Latest consensus forecasts imply a similarly-based PE multiple around 16 times and a yield of 3.0%. It is possible they are yet to fully reflect the upgraded guidance, meanwhile the higher PE reflects BAE’s financial security relative to most other equities this year.
Series of strategic milestones in operating review
They underline BAE’s capabilities and lend medium-term confidence, even if financial upshots are as yet hard to quantify:
- The group will play a key role helping Australia acquire its first nuclear-powered submarines, as part of a tri-lateral programme with the UK and US. This will be based on UK design incorporating technology from all three nations.
- New investment by way of a £700 million contract extension from the Ministry of Defence to boost technologies for the UK’s future combat aircraft.
- Collaboration with a Swedish electric airplane maker: on a first-of-kind, battery system for a conventional civilian plane, allowing it to operate efficiently with zero emissions and low noise. While competition seems inevitable in airplane batteries, such a project could be a medium-term game-changer – also improving BAE’s image as an ethical/green stock.
- A strategic agreement with Microsoft, supporting rapid development and management of digital defence capabilities.
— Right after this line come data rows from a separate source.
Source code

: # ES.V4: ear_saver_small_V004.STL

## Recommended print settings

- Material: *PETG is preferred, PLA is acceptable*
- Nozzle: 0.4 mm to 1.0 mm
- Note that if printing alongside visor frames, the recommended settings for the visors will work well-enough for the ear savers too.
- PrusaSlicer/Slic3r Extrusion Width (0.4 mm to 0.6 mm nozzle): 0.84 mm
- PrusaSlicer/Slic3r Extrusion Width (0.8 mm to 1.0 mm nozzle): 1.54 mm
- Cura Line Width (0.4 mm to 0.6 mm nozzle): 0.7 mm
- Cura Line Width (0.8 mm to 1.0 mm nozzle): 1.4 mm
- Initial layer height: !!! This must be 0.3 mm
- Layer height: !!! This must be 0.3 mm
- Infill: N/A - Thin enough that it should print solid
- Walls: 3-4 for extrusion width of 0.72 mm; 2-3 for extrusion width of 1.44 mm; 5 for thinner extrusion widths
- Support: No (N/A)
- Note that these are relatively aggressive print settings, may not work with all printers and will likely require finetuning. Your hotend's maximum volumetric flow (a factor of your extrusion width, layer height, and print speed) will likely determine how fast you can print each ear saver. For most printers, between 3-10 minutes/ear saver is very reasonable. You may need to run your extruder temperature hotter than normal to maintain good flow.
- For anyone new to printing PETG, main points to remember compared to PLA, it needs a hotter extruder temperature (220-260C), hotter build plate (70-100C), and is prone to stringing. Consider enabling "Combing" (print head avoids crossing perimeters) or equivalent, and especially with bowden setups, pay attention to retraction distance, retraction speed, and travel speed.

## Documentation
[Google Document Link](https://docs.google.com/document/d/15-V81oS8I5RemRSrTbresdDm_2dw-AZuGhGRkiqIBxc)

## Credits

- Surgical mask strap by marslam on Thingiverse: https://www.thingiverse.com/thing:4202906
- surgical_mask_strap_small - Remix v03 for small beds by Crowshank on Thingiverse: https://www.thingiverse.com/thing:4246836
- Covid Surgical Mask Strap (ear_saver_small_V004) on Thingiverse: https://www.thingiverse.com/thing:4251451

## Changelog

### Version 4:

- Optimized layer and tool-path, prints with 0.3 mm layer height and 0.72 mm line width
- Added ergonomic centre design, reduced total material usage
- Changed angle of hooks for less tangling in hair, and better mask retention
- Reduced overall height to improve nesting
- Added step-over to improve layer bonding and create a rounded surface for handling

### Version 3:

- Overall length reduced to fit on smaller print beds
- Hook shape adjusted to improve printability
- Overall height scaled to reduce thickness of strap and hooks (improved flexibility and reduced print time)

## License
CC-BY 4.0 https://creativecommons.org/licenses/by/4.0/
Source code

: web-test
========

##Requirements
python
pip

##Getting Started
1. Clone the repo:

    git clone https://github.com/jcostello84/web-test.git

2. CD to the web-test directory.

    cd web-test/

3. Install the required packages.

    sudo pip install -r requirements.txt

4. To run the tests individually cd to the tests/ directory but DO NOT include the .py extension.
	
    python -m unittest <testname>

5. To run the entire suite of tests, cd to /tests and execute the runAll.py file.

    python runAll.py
Not mentioned in the release but picked up by BAE observers at end-July, was the published Ministry of Defence departmental minutes of 28 June, indicating intent to contract BAE for the “detailed design and long lead items” phase of a new class of nuclear submarine.
Another three years of share buybacks
A third tranche of a £1.5 billion share buyback programme commenced on 1 June, and once this completes the board has approved a further £1.5 billion buyback programme – providing a further three years of reducing issued share capital, thus enhancing EPS. It is around a tenth of market value for a £30 billion company, hence not immaterial.
You probably know my stance, that most private shareholders would likely prefer a higher dividend, although with earnings cover established around twice, it seems unlikely.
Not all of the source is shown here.